My dear Kacvey,

Let us now learn from historical and present days examples/lessons to see how society has been coping with this incurable disease of nepotism/corruption.

You may be right to ask why Chinese examples have been chosen for illustration, but you might have already known that Chinese history with Lao Zi (老子), Kong Zi (孔子) and the Yellow Emperor (黄帝) goes way, way back to Buddha’s time and long before Aristotle, Socrates, Charlemagne, Machiavelli, Napoléon, Newton or Columbus, and so on. You and us, since we started our schooling under the colonization, we got so stuck with Western history and culture that whatever we know of it is smaller than the ignorance that we have about Asian history and culture. The world is big, and different is the history of every part of it. Please open this link if you wish to be appraised of how today’s China economy has become in the modern world configuration:

Between us, friends, a little bit of digression won’t hurt, will it! Now, revenons à nos moutons with 2 short stories on how to combat nepotism and corruption in ancient China.

1. Soft model – In 330 AD, after toppling Liu Yao (刘曜), Shi Le (石勒) proclaimed himself Emperor of the Late Zhao (后赵). Although he was illiterate, Shi Le had high regards for scholars and intellectuals. After becoming emperor, he gave explicit orders to his troops that they were forbidden to kill any educated people captured by them, who were instead to be transported to Xiangguo (襄国) for his personal attention. On the advice of Zhang Bin (张宾), a Han (汉) intellectual, Shi Le took under his wing a group of impoverished  Han scholars and organized them into a “Division of Gentlemen” (君子营). Contrary to previous emperors who appointed his relatives for high positions in the court, Shi Le founded a number of schools and put the children of his military officers into these schools to receive an education.

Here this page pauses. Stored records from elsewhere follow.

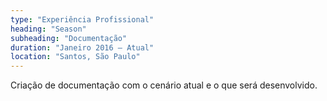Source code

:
 ```yaml
---
type: "Experiência Profissional"
heading: "Season"
subheading: "Documentação"
duration: "Janeiro 2016 – Atual"
location: "Santos, São Paulo"
---
```


Criação de documentação com o cenário atual e o que será desenvolvido.
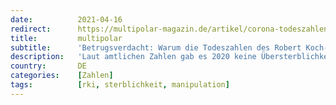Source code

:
 ```yaml
---
date:          2021-04-16
redirect:      https://multipolar-magazin.de/artikel/corona-todeszahlen-nicht-plausibel
title:         multipolar
subtitle:      'Betrugsverdacht: Warum die Todeszahlen des Robert Koch-Instituts nicht plausibel sind'
description:   'Laut amtlichen Zahlen gab es 2020 keine Übersterblichkeit. Wie ist das zu erklären?'
country:       DE
categories:    [Zahlen]
tags:          [rki, sterblichkeit, manipulation]
---
```

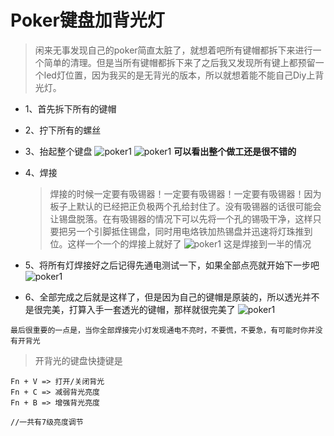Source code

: <!--

 * @Author: 柯军
 * @Date: 2019-08-14 12:18:06
 * @Description: 
 -->
# Poker键盘加背光灯

> 闲来无事发现自己的poker简直太脏了，就想着吧所有键帽都拆下来进行一个简单的清理。但是当所有键帽都拆下来了之后我又发现所有键上都预留一个led灯位置，因为我买的是无背光的版本，所以就想着能不能自己Diy上背光灯。

- 1、首先拆下所有的键帽

- 2、拧下所有的螺丝

- 3、抬起整个键盘
  ![poker1](keyboard.assets/12105.jpg "poker1")
  ![poker1](keyboard.assets/12106.jpg "poker1")
  **可以看出整个做工还是很不错的**

- 4、焊接

  > 焊接的时候一定要有吸锡器！一定要有吸锡器！一定要有吸锡器！因为板子上默认的已经把正负极两个孔给封住了。没有吸锡器的话很可能会让锡盘脱落。在有吸锡器的情况下可以先将一个孔的锡吸干净，这样只要把另一个引脚抵住锡盘，同时用电烙铁加热锡盘并迅速将灯珠推到位。这样一个一个的焊接上就好了
  > ![poker1](keyboard.assets/12107.jpg "poker1")
  > 这是焊接到一半的情况

- 5、将所有灯焊接好之后记得先通电测试一下，如果全部点亮就开始下一步吧
  ![poker1](keyboard.assets/12108.jpg "poker1")

- 6、全部完成之后就是这样了，但是因为自己的键帽是原装的，所以透光并不是很完美，打算入手一套透光的键帽，那样就很完美了
  ![poker1](keyboard.assets/12109.jpg "poker1")

`最后很重要的一点是，当你全部焊接完小灯发现通电不亮时，不要慌，不要急，有可能时你并没有开背光`

> 开背光的键盘快捷键是

```
Fn + V => 打开/关闭背光
Fn + C => 减弱背光亮度
Fn + B => 增强背光亮度

//一共有7级亮度调节
```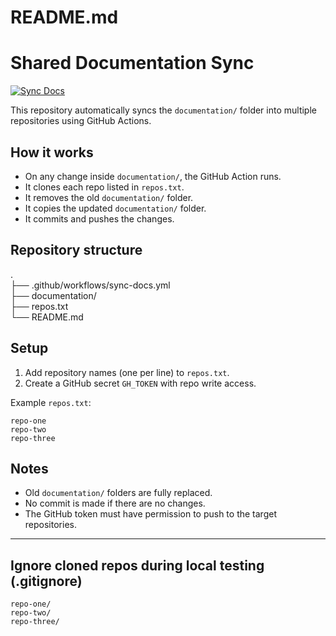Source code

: # README.md

# Shared Documentation Sync

[![Sync Docs](https://github.com/erifyc1/CREATE-shared/actions/workflows/sync-docs.yml/badge.svg)](https://github.com/erifyc1/CREATE-shared/actions/workflows/sync-docs.yml)

This repository automatically syncs the `documentation/` folder into multiple repositories using GitHub Actions.

## How it works

-   On any change inside `documentation/`, the GitHub Action runs.
-   It clones each repo listed in `repos.txt`.
-   It removes the old `documentation/` folder.
-   It copies the updated `documentation/` folder.
-   It commits and pushes the changes.

## Repository structure

.  
├── .github/workflows/sync-docs.yml  
├── documentation/  
├── repos.txt  
└── README.md

## Setup

1. Add repository names (one per line) to `repos.txt`.
2. Create a GitHub secret `GH_TOKEN` with repo write access.

Example `repos.txt`:

```
repo-one
repo-two
repo-three
```

## Notes

-   Old `documentation/` folders are fully replaced.
-   No commit is made if there are no changes.
-   The GitHub token must have permission to push to the target repositories.

---

## Ignore cloned repos during local testing (.gitignore)

```
repo-one/
repo-two/
repo-three/
```
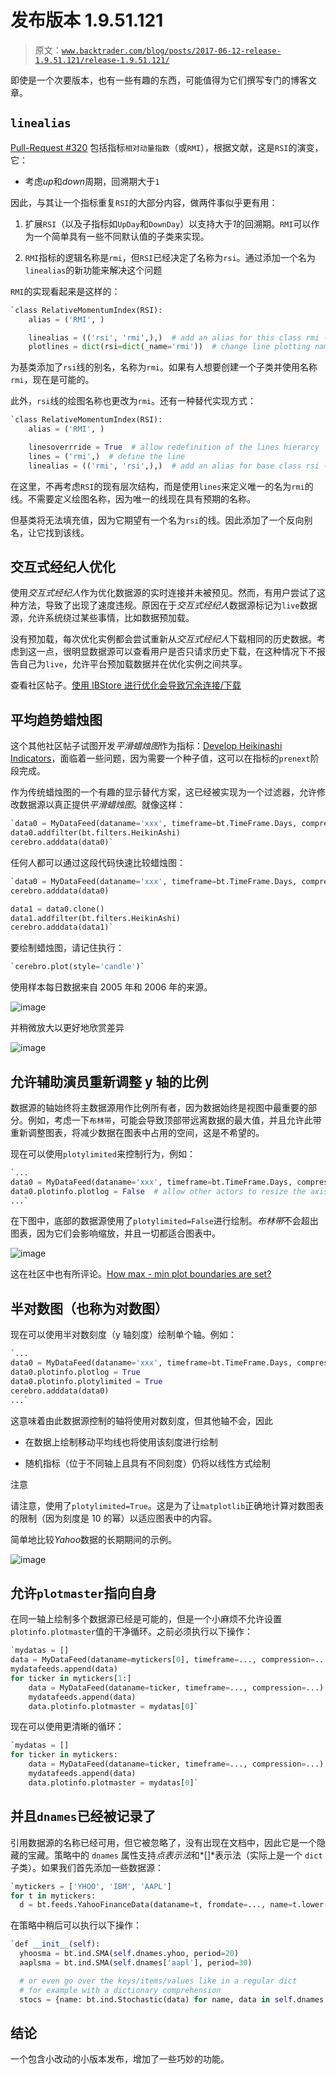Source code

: # 发布版本 1.9.51.121

> 原文：[`www.backtrader.com/blog/posts/2017-06-12-release-1.9.51.121/release-1.9.51.121/`](https://www.backtrader.com/blog/posts/2017-06-12-release-1.9.51.121/release-1.9.51.121/)

即使是一个次要版本，也有一些有趣的东西，可能值得为它们撰写专门的博客文章。

## `linealias`

[Pull-Request #320](https://github.com/mementum/backtrader/pull/320) 包括指标`相对动量指数`（或`RMI`），根据文献，这是`RSI`的演变，它：

+   考虑*up*和*down*周期，回溯期大于`1`

因此，与其让一个指标重复`RSI`的大部分内容，做两件事似乎更有用：

1.  扩展`RSI`（以及子指标如`UpDay`和`DownDay`）以支持大于*1*的回溯期。`RMI`可以作为一个简单具有一些不同默认值的子类来实现。

1.  `RMI`指标的逻辑名称是`rmi`，但`RSI`已经决定了名称为`rsi`。通过添加一个名为`linealias`的新功能来解决这个问题

`RMI`的实现看起来是这样的：

```py
`class RelativeMomentumIndex(RSI):
    alias = ('RMI', )

    linealias = (('rsi', 'rmi',),)  # add an alias for this class rmi -> rsi
    plotlines = dict(rsi=dict(_name='rmi'))  # change line plotting name` 
```

为基类添加了`rsi`线的别名，名称为`rmi`。如果有人想要创建一个子类并使用名称`rmi`，现在是可能的。

此外，`rsi`线的绘图名称也更改为`rmi`。还有一种替代实现方式：

```py
`class RelativeMomentumIndex(RSI):
    alias = ('RMI', )

    linesoverrride = True  # allow redefinition of the lines hierarcy
    lines = ('rmi',)  # define the line
    linealias = (('rmi', 'rsi',),)  # add an alias for base class rsi -> rmi` 
```

在这里，不再考虑`RSI`的现有层次结构，而是使用`lines`来定义唯一的名为`rmi`的线。不需要定义绘图名称，因为唯一的线现在具有预期的名称。

但基类将无法填充值，因为它期望有一个名为`rsi`的线。因此添加了一个反向别名，让它找到该线。

## 交互式经纪人优化

使用*交互式经纪人*作为优化数据源的实时连接并未被预见。然而，有用户尝试了这种方法，导致了出现了速度违规。原因在于*交互式经纪人*数据源标记为`live`数据源，允许系统绕过某些事情，比如数据预加载。

没有预加载，每次优化实例都会尝试重新从*交互式经纪人*下载相同的历史数据。考虑到这一点，很明显数据源可以查看用户是否只请求历史下载，在这种情况下不报告自己为`live`，允许平台预加载数据并在优化实例之间共享。

查看社区帖子。[使用 IBStore 进行优化会导致冗余连接/下载](https://community.backtrader.com/topic/401/optimizing-with-ibstore-causes-redundant-connections-downloads/)

## 平均趋势蜡烛图

这个其他社区帖子试图开发*平滑蜡烛图*作为指标：[Develop Heikinashi Indicators](https://community.backtrader.com/topic/458/develop-heikinashi-indicators)，面临着一些问题，因为需要一个种子值，这可以在指标的`prenext`阶段完成。

作为传统蜡烛图的一个有趣的显示替代方案，这已经被实现为一个过滤器，允许修改数据源以真正提供*平滑蜡烛图*。就像这样：

```py
`data0 = MyDataFeed(dataname='xxx', timeframe=bt.TimeFrame.Days, compression=1)
data0.addfilter(bt.filters.HeikinAshi)
cerebro.adddata(data0)` 
```

任何人都可以通过这段代码快速比较蜡烛图：

```py
`data0 = MyDataFeed(dataname='xxx', timeframe=bt.TimeFrame.Days, compression=1)
cerebro.adddata(data0)

data1 = data0.clone()
data1.addfilter(bt.filters.HeikinAshi)
cerebro.adddata(data1)` 
```

要绘制蜡烛图，请记住执行：

```py
`cerebro.plot(style='candle')` 
```

使用样本每日数据来自 2005 年和 2006 年的来源。

![image](img/c466810422fd622c2e203a120de0b7ff.png)

并稍微放大以更好地欣赏差异

![image](img/d7c81984c3f957a8e072287d7fc4f2a5.png)

## 允许辅助演员重新调整 y 轴的比例

数据源的轴始终将主数据源用作比例所有者，因为数据始终是视图中最重要的部分。例如，考虑一下`布林带`，可能会导致顶部带远离数据的最大值，并且允许此带重新调整图表，将减少数据在图表中占用的空间，这是不希望的。

现在可以使用`plotylimited`来控制行为，例如：

```py
`...
data0 = MyDataFeed(dataname='xxx', timeframe=bt.TimeFrame.Days, compression=1)
data0.plotinfo.plotlog = False  # allow other actors to resize the axis
...` 
```

在下图中，底部的数据源使用了`plotylimited=False`进行绘制。*布林带*不会超出图表，因为它们会影响缩放，并且一切都适合图表中。

![image](img/7293eeff204d81ce97b50943b5d7cf96.png)

这在社区中也有所评论。[How max - min plot boundaries are set?](https://community.backtrader.com/topic/339/how-max-min-plot-boundaries-are-set/)

## 半对数图（也称为对数图）

现在可以使用半对数刻度（y 轴刻度）绘制单个轴。例如：

```py
`...
data0 = MyDataFeed(dataname='xxx', timeframe=bt.TimeFrame.Days, compression=1)
data0.plotinfo.plotlog = True
data0.plotinfo.plotylimited = True
cerebro.adddata(data0)
...` 
```

这意味着由此数据源控制的轴将使用对数刻度，但其他轴不会，因此

+   在数据上绘制移动平均线也将使用该刻度进行绘制

+   随机指标（位于不同轴上且具有不同刻度）仍将以线性方式绘制

注意

请注意，使用了`plotylimited=True`。这是为了让`matplotlib`正确地计算对数图表的限制（因为刻度是 10 的幂）以适应图表中的内容。

简单地比较*Yahoo*数据的长期期间的示例。

![image](img/251c9a31b8112a63d7d89057b0627124.png)

## 允许`plotmaster`指向自身

在同一轴上绘制多个数据源已经是可能的，但是一个小麻烦不允许设置`plotinfo.plotmaster`值的干净循环。之前必须执行以下操作：

```py
`mydatas = []
data = MyDataFeed(dataname=mytickers[0], timeframe=..., compression=...)
mydatafeeds.append(data)
for ticker in mytickers[1:]
    data = MyDataFeed(dataname=ticker, timeframe=..., compression=...)
    mydatafeeds.append(data)
    data.plotinfo.plotmaster = mydatas[0]` 
```

现在可以使用更清晰的循环：

```py
`mydatas = []
for ticker in mytickers:
    data = MyDataFeed(dataname=ticker, timeframe=..., compression=...)
    mydatafeeds.append(data)
    data.plotinfo.plotmaster = mydatas[0]` 
```

## 并且`dnames`已经被记录了

引用数据源的名称已经可用，但它被忽略了，没有出现在文档中，因此它是一个隐藏的宝藏。策略中的 `dnames` 属性支持*点表示法*和*[]*表示法（实际上是一个 `dict` 子类）。如果我们首先添加一些数据源：

```py
`mytickers = ['YHOO', 'IBM', 'AAPL']
for t in mytickers:
  d = bt.feeds.YahooFinanceData(dataname=t, fromdate=..., name=t.lower())` 
```

在策略中稍后可以执行以下操作：

```py
`def __init__(self):
  yhoosma = bt.ind.SMA(self.dnames.yhoo, period=20)
  aaplsma = bt.ind.SMA(self.dnames['aapl'], period=30)

  # or even go over the keys/items/values like in a regular dict
  # for example with a dictionary comprehension
  stocs = {name: bt.ind.Stochastic(data) for name, data in self.dnames.items()}` 
```

## 结论

一个包含小改动的小版本发布，增加了一些巧妙的功能。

He also found talent for public service by instituting a system of recommendations and examinations; persons recommended by local authorities for public service would be appointed if found qualified after evaluation and appraisal.

As a result of Shi Le’s ability to nurture talent as well as his relatively enlightened politics, the Later Zhao witnessed an initial period of prosperity.

2. Hard model – In 354 AD, int the state of Former Qin (前秦) …

(To be continued to “The nephews – Part V”)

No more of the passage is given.